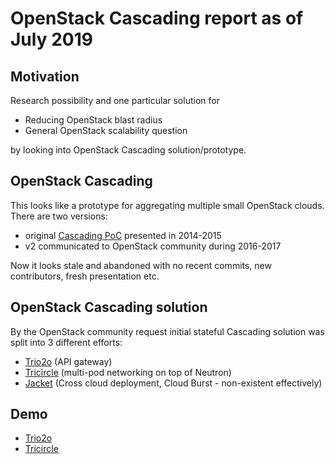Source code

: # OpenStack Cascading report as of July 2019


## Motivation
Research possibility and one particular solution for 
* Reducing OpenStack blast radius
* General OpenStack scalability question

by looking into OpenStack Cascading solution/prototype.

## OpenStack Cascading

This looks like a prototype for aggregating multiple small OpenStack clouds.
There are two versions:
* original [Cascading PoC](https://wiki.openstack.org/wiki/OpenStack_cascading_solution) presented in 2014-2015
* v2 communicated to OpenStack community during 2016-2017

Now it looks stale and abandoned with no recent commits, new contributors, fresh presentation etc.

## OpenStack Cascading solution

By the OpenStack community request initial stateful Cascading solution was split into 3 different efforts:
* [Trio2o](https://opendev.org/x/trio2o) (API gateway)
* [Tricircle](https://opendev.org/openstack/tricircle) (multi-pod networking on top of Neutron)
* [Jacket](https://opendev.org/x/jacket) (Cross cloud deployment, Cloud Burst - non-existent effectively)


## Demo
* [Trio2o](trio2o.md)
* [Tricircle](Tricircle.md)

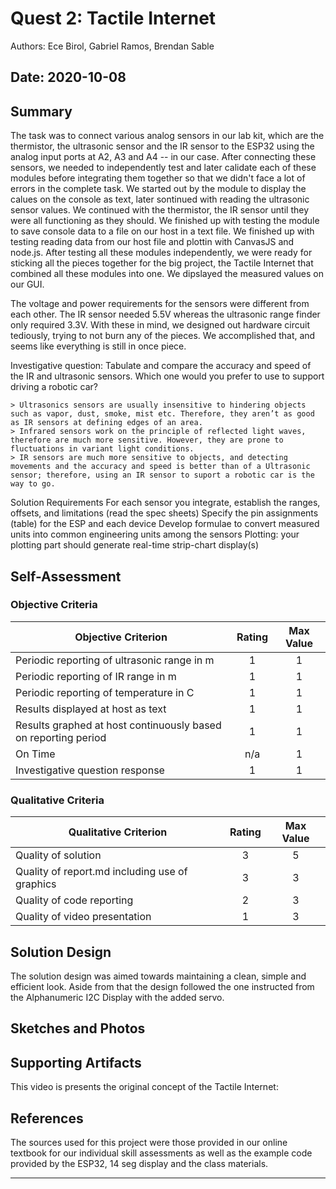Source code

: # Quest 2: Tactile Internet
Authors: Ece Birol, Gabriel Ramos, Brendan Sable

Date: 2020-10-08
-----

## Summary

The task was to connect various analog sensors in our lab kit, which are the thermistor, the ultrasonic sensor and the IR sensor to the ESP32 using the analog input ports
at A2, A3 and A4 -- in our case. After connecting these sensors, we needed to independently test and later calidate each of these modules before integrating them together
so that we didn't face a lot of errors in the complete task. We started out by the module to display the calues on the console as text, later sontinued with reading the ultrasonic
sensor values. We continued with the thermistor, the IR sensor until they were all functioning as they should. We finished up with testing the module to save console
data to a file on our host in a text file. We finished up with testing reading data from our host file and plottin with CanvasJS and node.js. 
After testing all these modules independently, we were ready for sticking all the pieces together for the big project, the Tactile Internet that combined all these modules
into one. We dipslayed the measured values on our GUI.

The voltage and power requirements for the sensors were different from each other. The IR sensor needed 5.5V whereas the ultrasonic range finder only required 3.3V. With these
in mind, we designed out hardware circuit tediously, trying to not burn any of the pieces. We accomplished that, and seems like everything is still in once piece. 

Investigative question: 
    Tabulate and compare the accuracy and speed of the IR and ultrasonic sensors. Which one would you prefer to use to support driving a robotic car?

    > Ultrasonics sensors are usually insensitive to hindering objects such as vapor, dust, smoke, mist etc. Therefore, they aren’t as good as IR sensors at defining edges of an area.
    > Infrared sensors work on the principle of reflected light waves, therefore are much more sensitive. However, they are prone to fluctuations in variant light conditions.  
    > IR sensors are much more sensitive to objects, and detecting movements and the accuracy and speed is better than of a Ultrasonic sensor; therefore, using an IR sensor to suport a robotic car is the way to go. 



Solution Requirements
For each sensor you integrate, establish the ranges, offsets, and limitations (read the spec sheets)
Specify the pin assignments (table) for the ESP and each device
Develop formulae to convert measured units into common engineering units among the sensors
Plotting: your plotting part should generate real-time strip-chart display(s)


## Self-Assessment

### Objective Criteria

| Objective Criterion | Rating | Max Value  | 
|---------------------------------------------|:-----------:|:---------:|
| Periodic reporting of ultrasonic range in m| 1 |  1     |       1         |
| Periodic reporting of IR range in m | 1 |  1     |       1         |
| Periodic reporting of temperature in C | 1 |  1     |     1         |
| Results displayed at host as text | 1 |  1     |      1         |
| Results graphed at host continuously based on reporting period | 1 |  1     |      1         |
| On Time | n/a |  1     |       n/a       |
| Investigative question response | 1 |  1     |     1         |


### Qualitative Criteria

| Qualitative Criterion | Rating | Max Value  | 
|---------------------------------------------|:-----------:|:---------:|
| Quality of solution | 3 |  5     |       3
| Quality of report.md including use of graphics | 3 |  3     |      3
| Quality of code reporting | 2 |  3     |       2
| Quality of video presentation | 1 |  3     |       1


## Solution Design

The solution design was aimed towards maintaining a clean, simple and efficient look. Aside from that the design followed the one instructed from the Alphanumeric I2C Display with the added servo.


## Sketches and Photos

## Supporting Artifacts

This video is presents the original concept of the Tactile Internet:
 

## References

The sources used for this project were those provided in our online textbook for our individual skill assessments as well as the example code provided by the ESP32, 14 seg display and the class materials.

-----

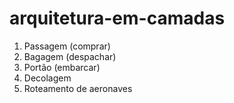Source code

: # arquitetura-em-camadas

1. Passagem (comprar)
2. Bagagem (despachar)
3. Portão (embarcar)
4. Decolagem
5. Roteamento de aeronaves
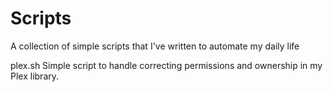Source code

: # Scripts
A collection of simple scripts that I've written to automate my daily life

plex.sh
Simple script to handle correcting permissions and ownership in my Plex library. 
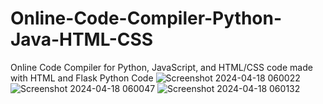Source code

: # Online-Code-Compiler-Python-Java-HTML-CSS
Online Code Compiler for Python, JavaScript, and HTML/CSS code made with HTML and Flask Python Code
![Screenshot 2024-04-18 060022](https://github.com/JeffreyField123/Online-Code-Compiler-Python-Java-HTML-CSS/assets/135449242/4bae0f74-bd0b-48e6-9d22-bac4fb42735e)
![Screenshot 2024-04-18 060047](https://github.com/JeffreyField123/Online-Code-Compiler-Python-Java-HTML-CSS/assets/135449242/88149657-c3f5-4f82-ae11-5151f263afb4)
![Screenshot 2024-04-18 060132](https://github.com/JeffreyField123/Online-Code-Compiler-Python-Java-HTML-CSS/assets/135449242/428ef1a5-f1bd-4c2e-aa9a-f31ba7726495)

◆ Exercise prompt:
Keep every word of the records and none of the pictures when you print them again.

◆ Solution below:
Source code

: # OpenStack Cascading report as of July 2019


## Motivation
Research possibility and one particular solution for 
* Reducing OpenStack blast radius
* General OpenStack scalability question

by looking into OpenStack Cascading solution/prototype.

## OpenStack Cascading

This looks like a prototype for aggregating multiple small OpenStack clouds.
There are two versions:
* original [Cascading PoC](https://wiki.openstack.org/wiki/OpenStack_cascading_solution) presented in 2014-2015
* v2 communicated to OpenStack community during 2016-2017

Now it looks stale and abandoned with no recent commits, new contributors, fresh presentation etc.

## OpenStack Cascading solution

By the OpenStack community request initial stateful Cascading solution was split into 3 different efforts:
* [Trio2o](https://opendev.org/x/trio2o) (API gateway)
* [Tricircle](https://opendev.org/openstack/tricircle) (multi-pod networking on top of Neutron)
* [Jacket](https://opendev.org/x/jacket) (Cross cloud deployment, Cloud Burst - non-existent effectively)


## Demo
* [Trio2o](trio2o.md)
* [Tricircle](Tricircle.md)

Source code

: # Quest 2: Tactile Internet
Authors: Ece Birol, Gabriel Ramos, Brendan Sable

Date: 2020-10-08
-----

## Summary

The task was to connect various analog sensors in our lab kit, which are the thermistor, the ultrasonic sensor and the IR sensor to the ESP32 using the analog input ports
at A2, A3 and A4 -- in our case. After connecting these sensors, we needed to independently test and later calidate each of these modules before integrating them together
so that we didn't face a lot of errors in the complete task. We started out by the module to display the calues on the console as text, later sontinued with reading the ultrasonic
sensor values. We continued with the thermistor, the IR sensor until they were all functioning as they should. We finished up with testing the module to save console
data to a file on our host in a text file. We finished up with testing reading data from our host file and plottin with CanvasJS and node.js. 
After testing all these modules independently, we were ready for sticking all the pieces together for the big project, the Tactile Internet that combined all these modules
into one. We dipslayed the measured values on our GUI.

The voltage and power requirements for the sensors were different from each other. The IR sensor needed 5.5V whereas the ultrasonic range finder only required 3.3V. With these
in mind, we designed out hardware circuit tediously, trying to not burn any of the pieces. We accomplished that, and seems like everything is still in once piece. 

Investigative question: 
    Tabulate and compare the accuracy and speed of the IR and ultrasonic sensors. Which one would you prefer to use to support driving a robotic car?

    > Ultrasonics sensors are usually insensitive to hindering objects such as vapor, dust, smoke, mist etc. Therefore, they aren’t as good as IR sensors at defining edges of an area.
    > Infrared sensors work on the principle of reflected light waves, therefore are much more sensitive. However, they are prone to fluctuations in variant light conditions.  
    > IR sensors are much more sensitive to objects, and detecting movements and the accuracy and speed is better than of a Ultrasonic sensor; therefore, using an IR sensor to suport a robotic car is the way to go. 



Solution Requirements
For each sensor you integrate, establish the ranges, offsets, and limitations (read the spec sheets)
Specify the pin assignments (table) for the ESP and each device
Develop formulae to convert measured units into common engineering units among the sensors
Plotting: your plotting part should generate real-time strip-chart display(s)


## Self-Assessment

### Objective Criteria

| Objective Criterion | Rating | Max Value  | 
|---------------------------------------------|:-----------:|:---------:|
| Periodic reporting of ultrasonic range in m| 1 |  1     |       1         |
| Periodic reporting of IR range in m | 1 |  1     |       1         |
| Periodic reporting of temperature in C | 1 |  1     |     1         |
| Results displayed at host as text | 1 |  1     |      1         |
| Results graphed at host continuously based on reporting period | 1 |  1     |      1         |
| On Time | n/a |  1     |       n/a       |
| Investigative question response | 1 |  1     |     1         |


### Qualitative Criteria

| Qualitative Criterion | Rating | Max Value  | 
|---------------------------------------------|:-----------:|:---------:|
| Quality of solution | 3 |  5     |       3
| Quality of report.md including use of graphics | 3 |  3     |      3
| Quality of code reporting | 2 |  3     |       2
| Quality of video presentation | 1 |  3     |       1


## Solution Design

The solution design was aimed towards maintaining a clean, simple and efficient look. Aside from that the design followed the one instructed from the Alphanumeric I2C Display with the added servo.


## Sketches and Photos

## Supporting Artifacts

This video is presents the original concept of the Tactile Internet:
 

## References

The sources used for this project were those provided in our online textbook for our individual skill assessments as well as the example code provided by the ESP32, 14 seg display and the class materials.

-----

Source code

: # arquitetura-em-camadas

1. Passagem (comprar)
2. Bagagem (despachar)
3. Portão (embarcar)
4. Decolagem
5. Roteamento de aeronaves
Source code

: # Scripts
A collection of simple scripts that I've written to automate my daily life

plex.sh
Simple script to handle correcting permissions and ownership in my Plex library. 
Source code

: # Online-Code-Compiler-Python-Java-HTML-CSS
Online Code Compiler for Python, JavaScript, and HTML/CSS code made with HTML and Flask Python Code
![Screenshot 2024-04-18 060022](https://github.com/JeffreyField123/Online-Code-Compiler-Python-Java-HTML-CSS/assets/135449242/4bae0f74-bd0b-48e6-9d22-bac4fb42735e)
![Screenshot 2024-04-18 060047](https://github.com/JeffreyField123/Online-Code-Compiler-Python-Java-HTML-CSS/assets/135449242/88149657-c3f5-4f82-ae11-5151f263afb4)
![Screenshot 2024-04-18 060132](https://github.com/JeffreyField123/Online-Code-Compiler-Python-Java-HTML-CSS/assets/135449242/428ef1a5-f1bd-4c2e-aa9a-f31ba7726495)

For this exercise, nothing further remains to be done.